(2,385-846)

4Which of the following is true about the expression above? A. The given expression is 4 times the value of (2,385 − 846). B. The given expression is 4 divided by the value of (2,385 − 846). C. The given expression is one-fourth the value of (2,385 − 846). D. The given expression is 4 less than the value of (2,385 − 846).

1 answer

To analyze the expression \( (2,385 - 846) \) and determine which statement is true, we first need to calculate the value of \( 2,385 - 846 \):

\[ 2,385 - 846 = 1,539 \]

Now, let's examine each option to see which one correctly describes \( 4 \) in relation to \( 1,539 \):

A. The given expression is 4 times the value of \( (2,385 - 846) \).
Calculation: \( 4 \times 1,539 = 6,156 \).
This is not true since it does not equal \( 1,539 \).
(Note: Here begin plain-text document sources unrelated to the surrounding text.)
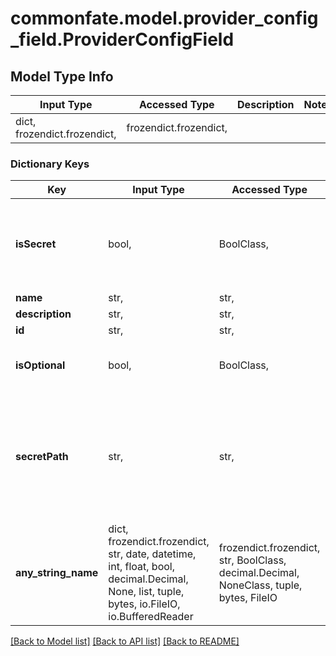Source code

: # commonfate.model.provider_config_field.ProviderConfigField

## Model Type Info
Input Type | Accessed Type | Description | Notes
------------ | ------------- | ------------- | -------------
dict, frozendict.frozendict,  | frozendict.frozendict,  |  | 

### Dictionary Keys
Key | Input Type | Accessed Type | Description | Notes
------------ | ------------- | ------------- | ------------- | -------------
**isSecret** | bool,  | BoolClass,  | Whether or not the config field is a secret (like an API key or a password) | 
**name** | str,  | str,  |  | 
**description** | str,  | str,  |  | 
**id** | str,  | str,  |  | 
**isOptional** | bool,  | BoolClass,  | Whether the config value is optional. | 
**secretPath** | str,  | str,  | the path to where the secret will be stored, in a secrets manager like AWS SSM Parameter Store. | [optional] 
**any_string_name** | dict, frozendict.frozendict, str, date, datetime, int, float, bool, decimal.Decimal, None, list, tuple, bytes, io.FileIO, io.BufferedReader | frozendict.frozendict, str, BoolClass, decimal.Decimal, NoneClass, tuple, bytes, FileIO | any string name can be used but the value must be the correct type | [optional]

[[Back to Model list]](../../README.md#documentation-for-models) [[Back to API list]](../../README.md#documentation-for-api-endpoints) [[Back to README]](../../README.md)

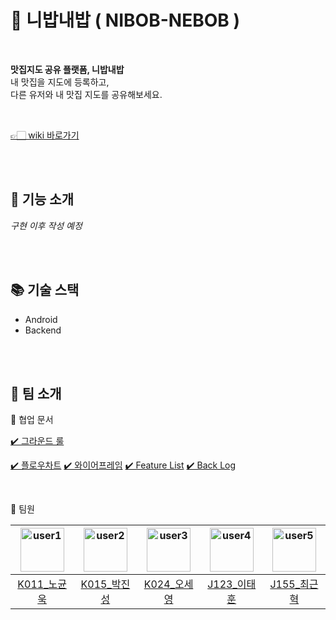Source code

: # 🍚 니밥내밥 ( NIBOB-NEBOB )
<br>

**맛집지도 공유 플랫폼, 니밥내밥** <br>
내 맛집을 지도에 등록하고, <br>
다른 유저와 내 맛집 지도를 공유해보세요. <br>

<br>

[👉🏻 wiki 바로가기](https://github.com/boostcampwm2023/and06-nibobnebob/wiki)

<br><br>


## 🔑 기능 소개
*구현 이후 작성 예정*

<br><br>

## 📚 기술 스택
- Android
- Backend

<br><br>

## 👬 팀 소개

📍 협업 문서

[✔️ 그라운드 룰](https://github.com/boostcampwm2023/and06-nibobnebob/wiki/%F0%9F%93%8D-Team-Ground-Rule)

[✔️ 플로우차트](https://github.com/boostcampwm2023/and06-nibobnebob/wiki/%F0%9F%8F%97%EF%B8%8F-%EA%B8%B0%ED%9A%8D-%EB%B0%8F-%EC%84%A4%EA%B3%84#flowchart)
[✔️ 와이어프레임](https://www.figma.com/file/5R3cLTWCB1L2ukpthS6rgJ?embed_host=notion&kind=&mode=design&node-id=0-1&t=FrunV2RXXGml5ylf-0&type=design&viewer=1)
[✔️ Feature List](https://docs.google.com/spreadsheets/d/1z26deo1rmjP9H2LibTZikfhk6sTTP5gZ1F50FWlACFU/edit#gid=399729850)
[✔️ Back Log](https://docs.google.com/spreadsheets/d/1z26deo1rmjP9H2LibTZikfhk6sTTP5gZ1F50FWlACFU/edit#gid=1396326280)


<br>

📍 팀원

| <img src="https://github.com/BENDENG1.png?size=70" width="70" height="70" alt="user1"/> |<img src="https://github.com/plashdof.png?size=70" width="70" height="70" alt="user2"/> | <img src="https://github.com/yy0ung.png?size=70" width="70" height="70" alt="user3"/> | <img src="https://github.com/LeeTH916.png?size=70" width="70" height="70" alt="user4"/> | <img src="https://github.com/GeunH.png?size=70" width="70" height="70" alt="user5"/> |
|:---:|:---:|:---:|:---:|:---:|
| [K011_노균욱](https://github.com/BENDENG1) | [K015_박진성](https://github.com/plashdof) | [K024_오세영](https://github.com/yy0ung) | [J123_이태훈](https://github.com/LeeTH916) | [J155_최근혁](https://github.com/GeunH) |

<br>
B. The given expression is 4 divided by the value of \( (2,385 - 846) \).
Calculation: \( \frac{4}{1,539} \).
This is also not true since it does not equal \( 1,539 \).

C. The given expression is one-fourth the value of \( (2,385 - 846) \).
Calculation: \( \frac{1,539}{4} = 384.75 \).
This is not true since it does not equal \( 1,539 \).

D. The given expression is 4 less than the value of \( (2,385 - 846) \).
Calculation: \( 1,539 - 4 = 1,535 \).
This is not true since it does not equal \( 1,539 \).

Since none of the options provided (A, B, C, D) correctly describe the expression \( (2,385 - 846) \), the conclusion is that none of the statements are true.

However, if the expression is supposed to be just \( 4 \) rather than about the result of \( (2,385 - 846) \), then:

  • The expression \( 4 \) itself is certainly not correctly represented by any of A, B, C, or D with respect to that computed value \( 1,539 \).

Please check the question as it seems there may have been a mistake in how the options relate to the computed value. If the expression was clerically supposed to compare \( 4 \) directly or was misphrased, kindly clarify if more context or reconstructing is needed.